Ringen um WM-Kalender beginnt

Anfang März will der FIA-Weltrat über den Kalenderentwurf von WM-Vermarkter NOS beraten. Der große Wurf ist allerdings nicht zu erwarten.

16. Februar 2011

Michael Heimrich

Nordamerika, China, Indien, Brasilien oder Russland. Die Forderungen der Hersteller sind deutlich formuliert. Wer eine Weltmeisterschaft veranstaltet, muss in den Topmärkten präsent sein. Leichter gesagt als getan. Nur mit viel Geld könnte man die fehlende Infrastruktur schaffen, die für einen WM-Lauf nötig ist.
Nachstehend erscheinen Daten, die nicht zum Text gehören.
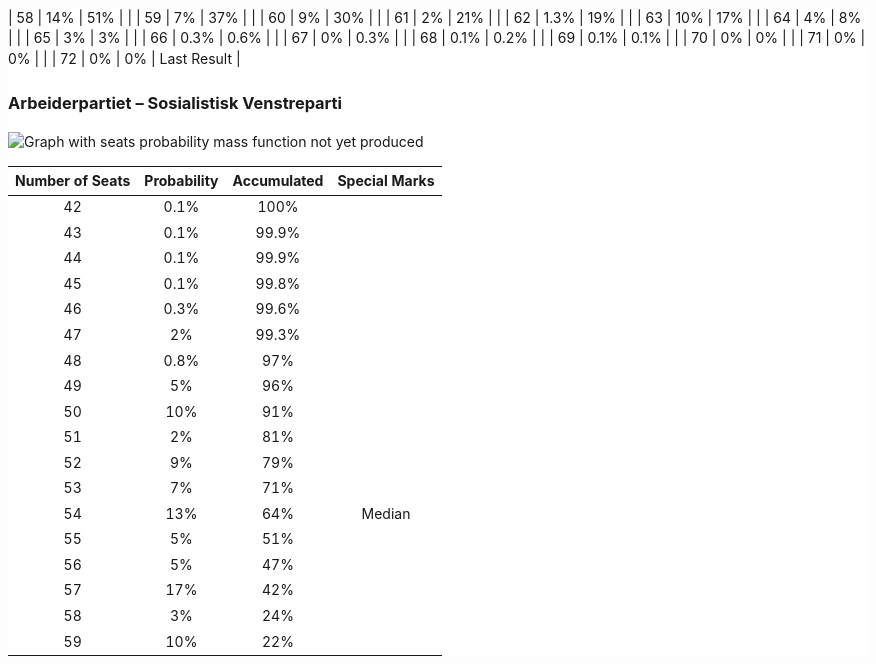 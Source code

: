 | 58 | 14% | 51% |  |
| 59 | 7% | 37% |  |
| 60 | 9% | 30% |  |
| 61 | 2% | 21% |  |
| 62 | 1.3% | 19% |  |
| 63 | 10% | 17% |  |
| 64 | 4% | 8% |  |
| 65 | 3% | 3% |  |
| 66 | 0.3% | 0.6% |  |
| 67 | 0% | 0.3% |  |
| 68 | 0.1% | 0.2% |  |
| 69 | 0.1% | 0.1% |  |
| 70 | 0% | 0% |  |
| 71 | 0% | 0% |  |
| 72 | 0% | 0% | Last Result |

### Arbeiderpartiet – Sosialistisk Venstreparti

![Graph with seats probability mass function not yet produced](2019-09-19-Norstat-coalitions-seats-pmf-ap–sv.png "Seats Probability Mass Function")

| Number of Seats | Probability | Accumulated | Special Marks |
|:---------------:|:-----------:|:-----------:|:-------------:|
| 42 | 0.1% | 100% |  |
| 43 | 0.1% | 99.9% |  |
| 44 | 0.1% | 99.9% |  |
| 45 | 0.1% | 99.8% |  |
| 46 | 0.3% | 99.6% |  |
| 47 | 2% | 99.3% |  |
| 48 | 0.8% | 97% |  |
| 49 | 5% | 96% |  |
| 50 | 10% | 91% |  |
| 51 | 2% | 81% |  |
| 52 | 9% | 79% |  |
| 53 | 7% | 71% |  |
| 54 | 13% | 64% | Median |
| 55 | 5% | 51% |  |
| 56 | 5% | 47% |  |
| 57 | 17% | 42% |  |
| 58 | 3% | 24% |  |
| 59 | 10% | 22% |  |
„Eine Revolution sollte man nicht erwarten, eher eine Evolution“,  erklärt Simon Long, von WM-Promoter North One Sport (NOS) und dämpft übertriebene Erwartungen in Sachen Kalender. Genau deshalb dürfte der Kalendervorschlag für 2012, nahezu jenem von dieser Saison entsprechen. 12 bis 14 Saisonläufe gelten sowieso als optimal.

Fraglich bleibt, ob es Abu Dhabi gelingt, in die Weltmeisterschaft aufzusteigen. Die Wüstensöhne verfügen über die gefragten finanziellen Mittel, um sich die nötige Kompetenz aus dem Ausland zu holen und einen erfolgreichen WM-Lauf auf die Beine zu stellen. Bekommt Jordanien erneut den Vorzug, stehen viele Sponsor-Millionen aus Abu Dhabi (Rallye-Radio, Ford, Junior-Team) auf der Kippe.

Über kurz oder lang wird die Rallye-WM sich zu einem beträchtlichen Teil aus Europa verabschieden. Die FIA findet Gefallen an grenzübergreifenden Rallyes, um damit möglichst viele Länder den WM-Status zu zusprechen. Schweden und Norwegen machte mit einer gemeinsamen Prüfung den Anfang. Im Baltikum plant man bereits eine große Rallye, die durch vier Länder geht. Es ist gleichzeitig eine Geschäftsidee, die von den Dakar-Organisatoren bereits erfolgreich angewandt wird. Argentinien und Chile zahlen hohe Summen an Veranstalter ASO, weitere Länder in Südamerika winken bereits mit Dollarscheinen. Ein solches Szenario dürfte WM-Vermarkter NOS gefallen.